So on the 3.69% tracker (3.19% over the base rate) I have that is about to expire and move to the 3.99% SMR. I'm able to move to something like a new 2 year tracker at 1.34% with £900 fees, or 1.74% without. Or there's a "Flexclusive" deal for current account holders of 3 years at 1.79% over the base (so 2.29%) with no fees. That one instantly saves £60 a month from staying on the SMR.
Alternatively there's fixed rates:
2 years
1.84% + £900 fee
2.24% no fees
3 years
2.29% £900 fee
2.59% no fees
I really don't understand the fixed rates with fees associated with them. Yes you get a better rate but you save less money over the term? For example, taking the two 2 year fixed options above. At 1.84% I would save £900 a year, so over 2 years £1,800 but I've paid half of that back in fees.

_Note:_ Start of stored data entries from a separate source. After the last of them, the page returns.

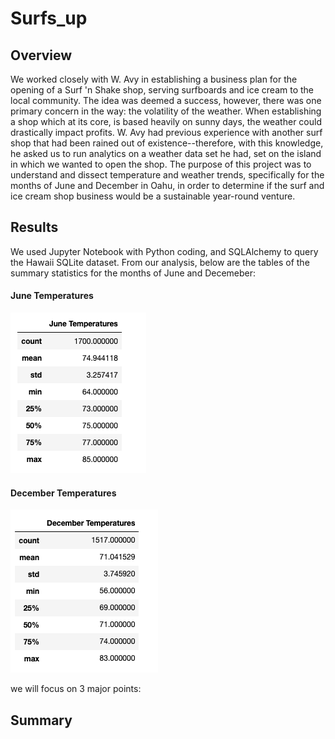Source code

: # Surfs_up
## Overview
We worked closely with W. Avy in establishing a business plan for the opening of a Surf 'n Shake shop, serving surfboards and ice cream to the local community. The idea was deemed a success, however, there was one primary concern in the way: the volatility of the weather. When establishing a shop which at its core, is based heavily on sunny days, the weather could drastically impact profits. W. Avy had previous experience with another surf shop that had been rained out of existence--therefore, with this knowledge, he asked us to run analytics on a weather data set he had, set on the island in which we wanted to open the shop. The purpose of this project was to understand and dissect temperature and weather trends, specifically for the months of June and December in Oahu, in order to determine if the surf and ice cream shop business would be a sustainable year-round venture.

## Results
We used Jupyter Notebook with Python coding, and SQLAlchemy to query the Hawaii SQLite dataset.
From our analysis, below are the tables of the summary statistics for the months of June and Decemeber:
#### June Temperatures
![This is an image](https://github.com/leilacf/Surfs_up/blob/main/June%20temps.png)

#### December Temperatures
![This is an image](https://github.com/leilacf/Surfs_up/blob/main/December%20temps.png)




we will focus on 3 major points:



## Summary
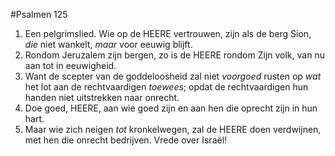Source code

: #Psalmen 125
1. Een pelgrimslied. Wie op de HEERE vertrouwen, zijn als de berg Sion, *die* niet wankelt, *maar* voor eeuwig blijft. 
2. Rondom Jeruzalem zijn bergen, zo is de HEERE rondom Zijn volk, van nu aan tot in eeuwigheid. 
3. Want de scepter van de goddeloosheid zal niet *voorgoed* rusten op *wat* het lot aan de rechtvaardigen *toewees*; opdat de rechtvaardigen hun handen niet uitstrekken naar onrecht. 
4. Doe goed, HEERE, aan wie goed zijn en aan hen die oprecht zijn in hun hart. 
5. Maar wie zich neigen *tot* kronkelwegen, zal de HEERE doen verdwijnen, met hen die onrecht bedrijven. Vrede over Israël!
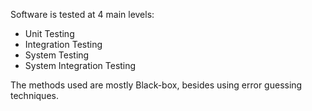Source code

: Software is tested at 4 main levels:
- Unit Testing
- Integration Testing
- System Testing
- System Integration Testing

The methods used are mostly Black-box, besides using error guessing techniques.
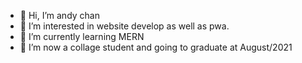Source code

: - 👋 Hi, I’m andy chan
- 👀 I’m interested in website develop as well as pwa.
- 🌱 I’m currently learning MERN
- 💞️ I’m now a collage student and going to graduate at August/2021 
<!--- - 📫 Reach me by email: ccyandy9582@gmail.com --->

<!---
ccyandy9582/ccyandy9582 is a ✨ special ✨ repository because its `README.md` (this file) appears on your GitHub profile.
You can click the Preview link to take a look at your changes.
--->

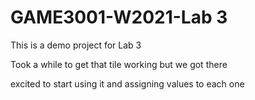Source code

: # GAME3001-W2021-Lab 3

This is a demo project for Lab 3

Took a while to get that tile working but we got there

excited to start using it and assigning values to each one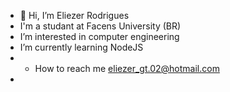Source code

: - 👋 Hi, I’m Eliezer Rodrigues
- I'm a studant at Facens University (BR)
- I’m interested in computer engineering
- I’m currently learning NodeJS
- - How to reach me eliezer_gt.02@hotmail.com
- 
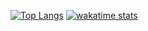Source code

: [![Top Langs](https://github-readme-stats.vercel.app/api/top-langs/?username=labnann&langs_count=10&hide=html)](https://github.com/labnann/github-readme-stats)
[![wakatime stats](https://github-readme-stats.vercel.app/api/wakatime?username=labnann)](https://github.com/labnann/github-readme-stats)
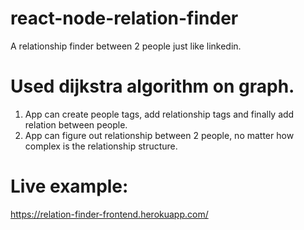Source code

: # react-node-relation-finder 
A relationship finder between 2 people just like linkedin.

# Used dijkstra algorithm on graph.
1) App can create people tags, add relationship tags and finally add relation between people.
2) App can figure out relationship between 2 people, no matter how complex is the relationship structure.

# Live example:
https://relation-finder-frontend.herokuapp.com/
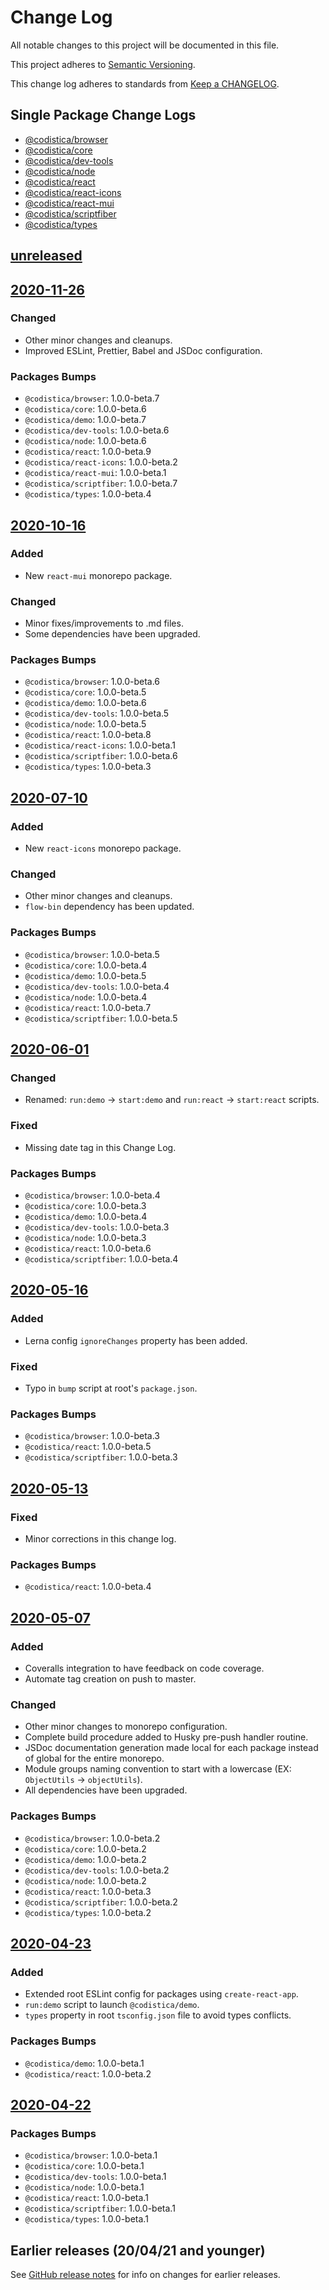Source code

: # Change Log

All notable changes to this project will be documented in this file.

This project adheres to [Semantic Versioning][semver-url].

This change log adheres to standards from [Keep a CHANGELOG][keep-a-changelog-url].

## Single Package Change Logs

-   [@codistica/browser][codistica-browser]
-   [@codistica/core][codistica-core]
-   [@codistica/dev-tools][codistica-dev-tools]
-   [@codistica/node][codistica-node]
-   [@codistica/react][codistica-react]
-   [@codistica/react-icons][codistica-react-icons]
-   [@codistica/react-mui][codistica-react-mui]
-   [@codistica/scriptfiber][codistica-scriptfiber]
-   [@codistica/types][codistica-types]

## [unreleased]

## [2020-11-26]

### Changed

-   Other minor changes and cleanups.
-   Improved ESLint, Prettier, Babel and JSDoc configuration.

### Packages Bumps

-   `@codistica/browser`: 1.0.0-beta.7
-   `@codistica/core`: 1.0.0-beta.6
-   `@codistica/demo`: 1.0.0-beta.7
-   `@codistica/dev-tools`: 1.0.0-beta.6
-   `@codistica/node`: 1.0.0-beta.6
-   `@codistica/react`: 1.0.0-beta.9
-   `@codistica/react-icons`: 1.0.0-beta.2
-   `@codistica/react-mui`: 1.0.0-beta.1
-   `@codistica/scriptfiber`: 1.0.0-beta.7
-   `@codistica/types`: 1.0.0-beta.4

## [2020-10-16]

### Added

-   New `react-mui` monorepo package.

### Changed

-   Minor fixes/improvements to .md files.
-   Some dependencies have been upgraded.

### Packages Bumps

-   `@codistica/browser`: 1.0.0-beta.6
-   `@codistica/core`: 1.0.0-beta.5
-   `@codistica/demo`: 1.0.0-beta.6
-   `@codistica/dev-tools`: 1.0.0-beta.5
-   `@codistica/node`: 1.0.0-beta.5
-   `@codistica/react`: 1.0.0-beta.8
-   `@codistica/react-icons`: 1.0.0-beta.1
-   `@codistica/scriptfiber`: 1.0.0-beta.6
-   `@codistica/types`: 1.0.0-beta.3

## [2020-07-10]

### Added

-   New `react-icons` monorepo package.

### Changed

-   Other minor changes and cleanups.
-   `flow-bin` dependency has been updated.

### Packages Bumps

-   `@codistica/browser`: 1.0.0-beta.5
-   `@codistica/core`: 1.0.0-beta.4
-   `@codistica/demo`: 1.0.0-beta.5
-   `@codistica/dev-tools`: 1.0.0-beta.4
-   `@codistica/node`: 1.0.0-beta.4
-   `@codistica/react`: 1.0.0-beta.7
-   `@codistica/scriptfiber`: 1.0.0-beta.5

## [2020-06-01]

### Changed

-   Renamed: `run:demo` -> `start:demo` and `run:react` -> `start:react` scripts.

### Fixed

-   Missing date tag in this Change Log.

### Packages Bumps

-   `@codistica/browser`: 1.0.0-beta.4
-   `@codistica/core`: 1.0.0-beta.3
-   `@codistica/demo`: 1.0.0-beta.4
-   `@codistica/dev-tools`: 1.0.0-beta.3
-   `@codistica/node`: 1.0.0-beta.3
-   `@codistica/react`: 1.0.0-beta.6
-   `@codistica/scriptfiber`: 1.0.0-beta.4

## [2020-05-16]

### Added

-   Lerna config `ignoreChanges` property has been added.

### Fixed

-   Typo in `bump` script at root's `package.json`.

### Packages Bumps

-   `@codistica/browser`: 1.0.0-beta.3
-   `@codistica/react`: 1.0.0-beta.5
-   `@codistica/scriptfiber`: 1.0.0-beta.3

## [2020-05-13]

### Fixed

-   Minor corrections in this change log.

### Packages Bumps

-   `@codistica/react`: 1.0.0-beta.4

## [2020-05-07]

### Added

-   Coveralls integration to have feedback on code coverage.
-   Automate tag creation on push to master.

### Changed

-   Other minor changes to monorepo configuration.
-   Complete build procedure added to Husky pre-push handler routine.
-   JSDoc documentation generation made local for each package instead of global for the entire monorepo.
-   Module groups naming convention to start with a lowercase (EX: `ObjectUtils` -> `objectUtils`).
-   All dependencies have been upgraded.

### Packages Bumps

-   `@codistica/browser`: 1.0.0-beta.2
-   `@codistica/core`: 1.0.0-beta.2
-   `@codistica/demo`: 1.0.0-beta.2
-   `@codistica/dev-tools`: 1.0.0-beta.2
-   `@codistica/node`: 1.0.0-beta.2
-   `@codistica/react`: 1.0.0-beta.3
-   `@codistica/scriptfiber`: 1.0.0-beta.2
-   `@codistica/types`: 1.0.0-beta.2

## [2020-04-23]

### Added

-   Extended root ESLint config for packages using `create-react-app`.
-   `run:demo` script to launch `@codistica/demo`.
-   `types` property in root `tsconfig.json` file to avoid types conflicts.

### Packages Bumps

-   `@codistica/demo`: 1.0.0-beta.1
-   `@codistica/react`: 1.0.0-beta.2

## [2020-04-22]

### Packages Bumps

-   `@codistica/browser`: 1.0.0-beta.1
-   `@codistica/core`: 1.0.0-beta.1
-   `@codistica/dev-tools`: 1.0.0-beta.1
-   `@codistica/node`: 1.0.0-beta.1
-   `@codistica/react`: 1.0.0-beta.1
-   `@codistica/scriptfiber`: 1.0.0-beta.1
-   `@codistica/types`: 1.0.0-beta.1

## Earlier releases (20/04/21 and younger)

See [GitHub release notes][earlier] for info on changes for earlier releases.

[unreleased]: https://github.com/codistica/codistica-js/compare/master...HEAD
[2020-11-26]: https://github.com/codistica/codistica-js/compare/2020/10/16...2020/11/26
[2020-10-16]: https://github.com/codistica/codistica-js/compare/2020/07/10...2020/10/16
[2020-07-10]: https://github.com/codistica/codistica-js/compare/2020/06/01...2020/07/10
[2020-06-01]: https://github.com/codistica/codistica-js/compare/2020/05/16...2020/06/01
[2020-05-16]: https://github.com/codistica/codistica-js/compare/2020/05/13...2020/05/16
[2020-05-13]: https://github.com/codistica/codistica-js/compare/2020/05/07...2020/05/13
[2020-05-07]: https://github.com/codistica/codistica-js/compare/2020/04/23...2020/05/07
[2020-04-23]: https://github.com/codistica/codistica-js/compare/2020/04/22...2020/04/23
[2020-04-22]: https://github.com/codistica/codistica-js/compare/2020/04/21...2020/04/22
[earlier]: https://github.com/codistica/codistica-js/releases?after=2020/04/22

<!--INTERNAL LINKS-->

[codistica-browser]: packages/codistica-browser/CHANGELOG.md
[codistica-core]: packages/codistica-core/CHANGELOG.md
[codistica-dev-tools]: packages/codistica-dev-tools/CHANGELOG.md
[codistica-node]: packages/codistica-node/CHANGELOG.md
[codistica-react]: packages/codistica-react/CHANGELOG.md
[codistica-react-icons]: packages/codistica-react-icons/CHANGELOG.md
[codistica-react-mui]: packages/codistica-react-mui/CHANGELOG.md
[codistica-scriptfiber]: packages/codistica-scriptfiber/CHANGELOG.md
[codistica-types]: packages/codistica-types/CHANGELOG.md

<!--EXTERNAL LINKS-->

[semver-url]: https://semver.org
[keep-a-changelog-url]: https://keepachangelog.com
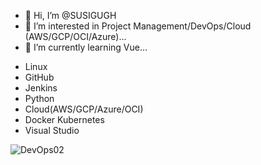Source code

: - 👋 Hi, I’m @SUSIGUGH
- 👀 I’m interested in Project Management/DevOps/Cloud (AWS/GCP/OCI/Azure)...
- 🌱 I’m currently learning Vue...
<!---
SUSIGUGH/SUSIGUGH is a ✨ special ✨ repository because its `README.md` (this file) appears on your GitHub profile.
You can click the Preview link to take a look at your changes.
--->
- Linux
- GitHub
- Jenkins
- Python
- Cloud(AWS/GCP/Azure/OCI)
- Docker Kubernetes
- Visual Studio

![DevOps02](https://user-images.githubusercontent.com/86735047/166623546-8b202533-5bb6-4fd8-b55e-a5242113ad8d.JPG)

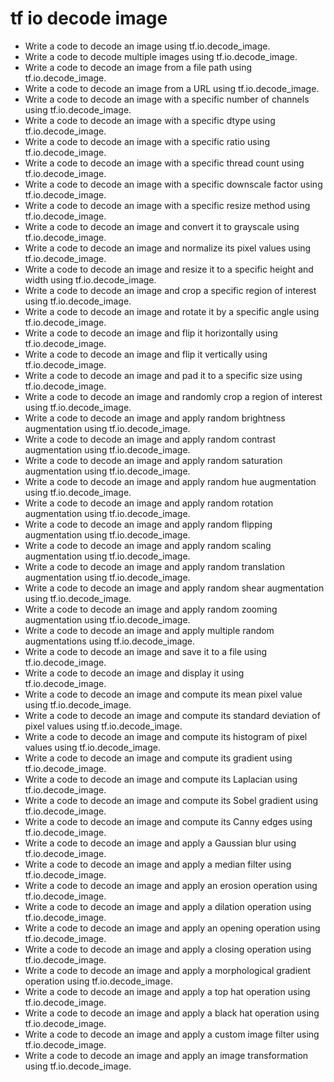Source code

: # tf io decode image

- Write a code to decode an image using tf.io.decode_image.
- Write a code to decode multiple images using tf.io.decode_image.
- Write a code to decode an image from a file path using tf.io.decode_image.
- Write a code to decode an image from a URL using tf.io.decode_image.
- Write a code to decode an image with a specific number of channels using tf.io.decode_image.
- Write a code to decode an image with a specific dtype using tf.io.decode_image.
- Write a code to decode an image with a specific ratio using tf.io.decode_image.
- Write a code to decode an image with a specific thread count using tf.io.decode_image.
- Write a code to decode an image with a specific downscale factor using tf.io.decode_image.
- Write a code to decode an image with a specific resize method using tf.io.decode_image.
- Write a code to decode an image and convert it to grayscale using tf.io.decode_image.
- Write a code to decode an image and normalize its pixel values using tf.io.decode_image.
- Write a code to decode an image and resize it to a specific height and width using tf.io.decode_image.
- Write a code to decode an image and crop a specific region of interest using tf.io.decode_image.
- Write a code to decode an image and rotate it by a specific angle using tf.io.decode_image.
- Write a code to decode an image and flip it horizontally using tf.io.decode_image.
- Write a code to decode an image and flip it vertically using tf.io.decode_image.
- Write a code to decode an image and pad it to a specific size using tf.io.decode_image.
- Write a code to decode an image and randomly crop a region of interest using tf.io.decode_image.
- Write a code to decode an image and apply random brightness augmentation using tf.io.decode_image.
- Write a code to decode an image and apply random contrast augmentation using tf.io.decode_image.
- Write a code to decode an image and apply random saturation augmentation using tf.io.decode_image.
- Write a code to decode an image and apply random hue augmentation using tf.io.decode_image.
- Write a code to decode an image and apply random rotation augmentation using tf.io.decode_image.
- Write a code to decode an image and apply random flipping augmentation using tf.io.decode_image.
- Write a code to decode an image and apply random scaling augmentation using tf.io.decode_image.
- Write a code to decode an image and apply random translation augmentation using tf.io.decode_image.
- Write a code to decode an image and apply random shear augmentation using tf.io.decode_image.
- Write a code to decode an image and apply random zooming augmentation using tf.io.decode_image.
- Write a code to decode an image and apply multiple random augmentations using tf.io.decode_image.
- Write a code to decode an image and save it to a file using tf.io.decode_image.
- Write a code to decode an image and display it using tf.io.decode_image.
- Write a code to decode an image and compute its mean pixel value using tf.io.decode_image.
- Write a code to decode an image and compute its standard deviation of pixel values using tf.io.decode_image.
- Write a code to decode an image and compute its histogram of pixel values using tf.io.decode_image.
- Write a code to decode an image and compute its gradient using tf.io.decode_image.
- Write a code to decode an image and compute its Laplacian using tf.io.decode_image.
- Write a code to decode an image and compute its Sobel gradient using tf.io.decode_image.
- Write a code to decode an image and compute its Canny edges using tf.io.decode_image.
- Write a code to decode an image and apply a Gaussian blur using tf.io.decode_image.
- Write a code to decode an image and apply a median filter using tf.io.decode_image.
- Write a code to decode an image and apply an erosion operation using tf.io.decode_image.
- Write a code to decode an image and apply a dilation operation using tf.io.decode_image.
- Write a code to decode an image and apply an opening operation using tf.io.decode_image.
- Write a code to decode an image and apply a closing operation using tf.io.decode_image.
- Write a code to decode an image and apply a morphological gradient operation using tf.io.decode_image.
- Write a code to decode an image and apply a top hat operation using tf.io.decode_image.
- Write a code to decode an image and apply a black hat operation using tf.io.decode_image.
- Write a code to decode an image and apply a custom image filter using tf.io.decode_image.
- Write a code to decode an image and apply an image transformation using tf.io.decode_image.
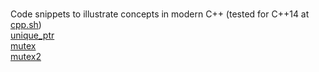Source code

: <br>Code snippets to illustrate concepts in modern C++ (tested for C++14 at [cpp.sh](http://cpp.sh))
<br> [unique_ptr](src/unique_ptr.cpp)
<br> [mutex](src/mutex.cpp)
<br> [mutex2](src/multithreading.cpp)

At the 2.24% rate I would save £763 per year, so £1526 over 2 years, and no fees applicable. So why would anyone pay that £900 fee, or am I missing something.
With all of the above, they all would return to the SMR which is currently 3.99%. ERC remain 3% on 2 or 3 year deals (goes up to 4% and 5% for 4/5 year deals), and standard overpayments allowances apply.
Just seen this for ERC on that 3 year Flexclusive Tracker deal
"No Early Repayment Charge, allowing unlimited overpayments and penalty free switching No Early Repayment Charges, so you can overpay by as much as you like, when you like, or switch your deal at any time without incurring any charges"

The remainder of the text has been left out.